American singer (born 1994)

Nicolet Aleta Heaton (born December 4, 1994), known professionally as Niykee Heaton, is an American singer-songwriter. She was discovered through her YouTube channel after uploading acoustic guitar covers of contemporary hits, most notably hip hop songs, that went viral. In 2014, Heaton released her debut single "Bad Intentions" and an extended play of the same name. The single charted on Billboard and became gold-certified by the RIAA.

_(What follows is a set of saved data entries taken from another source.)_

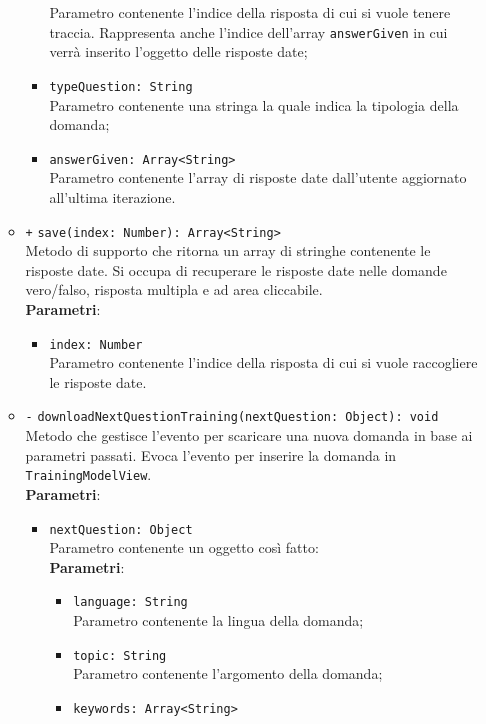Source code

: \begin{itemize}
\begin{itemize}
\begin{itemize}
			Parametro contenente l'indice della risposta di cui si vuole tenere traccia. Rappresenta anche l'indice dell'array \texttt{answerGiven} in cui verrà inserito l'oggetto delle risposte date;
			\item \texttt{typeQuestion: String} \\
			Parametro contenente una stringa la quale indica la tipologia della domanda;
			\item \texttt{answerGiven: Array<String>} \\
			Parametro contenente l'array di risposte date dall'utente aggiornato all'ultima iterazione.
		\end{itemize}
		\item \texttt{+} \texttt{save(index: Number): Array<String>} \\
		Metodo di supporto che ritorna un array di stringhe contenente le risposte date. Si occupa di recuperare le risposte date nelle domande vero/falso, risposta multipla e ad area cliccabile.\\
		\textbf{Parametri}:
		\begin{itemize}
			\item \texttt{index: Number} \\
			Parametro contenente l'indice della risposta di cui si vuole raccogliere le risposte date. 
		\end{itemize}
		\item \texttt{-} \texttt{downloadNextQuestionTraining(nextQuestion: Object): void} \\
		Metodo che gestisce l'evento per scaricare una nuova domanda in base ai parametri passati. Evoca l'evento per inserire la domanda in \texttt{TrainingModelView}. \\
		\textbf{Parametri}:
		\begin{itemize}
			\item \texttt{nextQuestion: Object} \\
			Parametro contenente un oggetto così fatto: \\
			\textbf{Parametri}:
			\begin{itemize}
				\item \texttt{language: String} \\
				Parametro contenente la lingua della domanda;
				\item \texttt{topic: String} \\
				Parametro contenente l'argomento della domanda;
				\item \texttt{keywords: Array<String>} \\

\end{itemize}
\end{itemize}
\end{itemize}
\end{itemize}
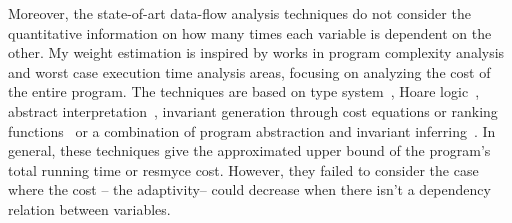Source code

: %
%
%
Moreover, the state-of-art data-flow analysis techniques do not
consider the quantitative information on how many times each variable is dependent on the other. 
My weight estimation is inspired by
 works in program complexity analysis and worst case execution time analysis areas, 
 focusing on analyzing the cost of the entire program. 
The techniques are based on
type system~\cite{CicekBG0H17, RajaniG0021}, Hoare logic~\cite{CarbonneauxHS15}, abstract interpretation~\cite{GustafssonEL05, HumenbergerJK18},
invariant generation through cost equations or ranking functions~\cite{BrockschmidtEFFG16,AlbertAGP08,AliasDFG10,Flores-MontoyaH14}
or a combination of program abstraction and invariant inferring~\cite{GulwaniZ10, SinnZV17,GulwaniJK09}.
In general, these techniques give the approximated upper bound of the program's total running time or resmyce cost.
However, they failed to consider the case where the cost -- the adaptivity-- could decrease when there isn't a dependency relation between variables.
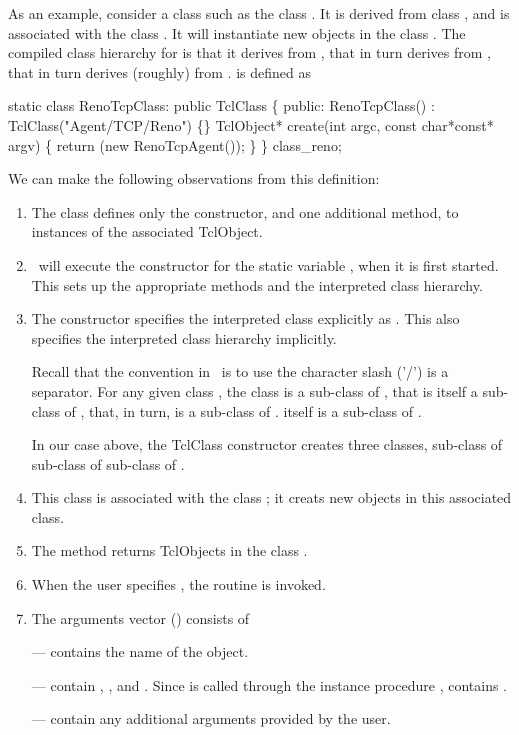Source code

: As an example, consider a class such as the
class .
It is derived from class , and
is associated with the class .
It will instantiate new objects in the class .
The compiled class hierarchy for  is that
it derives from , that in turn derives from ,
that in turn derives (roughly) from .
 is defined as
\begin{program}
        static class RenoTcpClass: public TclClass \{
        public:
                RenoTcpClass() : TclClass("Agent/TCP/Reno") \{\}
                TclObject* create(int argc, const char*const* argv) \{
                        return (new RenoTcpAgent());
                \}
        \} class_reno;
\end{program}
We can make the following observations from this definition:
\begin{enumerate}
\item The class defines only the constructor, and one additional method,
  to  instances of the associated TclObject.
\item \ns\ will execute the  constructor
  for the static variable , when it is first started.
  This sets up the appropriate methods and the interpreted class hierarchy.
\item The constructor specifies the interpreted class explicitly as
  .  This also specifies the interpreted class
  hierarchy implicitly.

  Recall that the convention in \ns\ is to use
  the character slash ('/') is a separator.
  For any given class ,
  the class  is a sub-class of ,
  that is itself a sub-class of ,
  that, in turn, is a sub-class of .
   itself is a sub-class of .

  In our case above, the TclClass constructor creates three classes,
   sub-class of 
  sub-class of  sub-class of .
\item This class is associated with the class ;
  it creats new objects in this associated class.
\item The  method returns TclObjects in the
  class .
\item When the user specifies ,
  the routine  is invoked.
\item The arguments vector () consists of

  ---  contains the name of the object.

  ---  contain
  , , and .
  Since  is called
  through the instance procedure ,
   contains .

  --- 
  contain any additional arguments provided by the user.
\end{enumerate}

Heaton embarked on her first headlining concert tour, The Bedroom Tour, in late 2015, and released the similarly titled mixtape, The Bedroom Tour Playlist, in March 2016. The mixtape compiled remastered material she had previously shared online for free streaming and debuted for her live shows during the tour. Her follow-up EP, Starting Over, was released in 2018 through Capitol Records.

==Early life==
Nicolet Aleta Heaton was born on December 4, 1994, in Chicago, Illinois, and grew up in Geneva, Illinois, but she has noted she has a stronger connection to the time she spent in her mother's South Africa, though she spent little time there. In actuality, she spent most of her time in the aforementioned Geneva, Illinois.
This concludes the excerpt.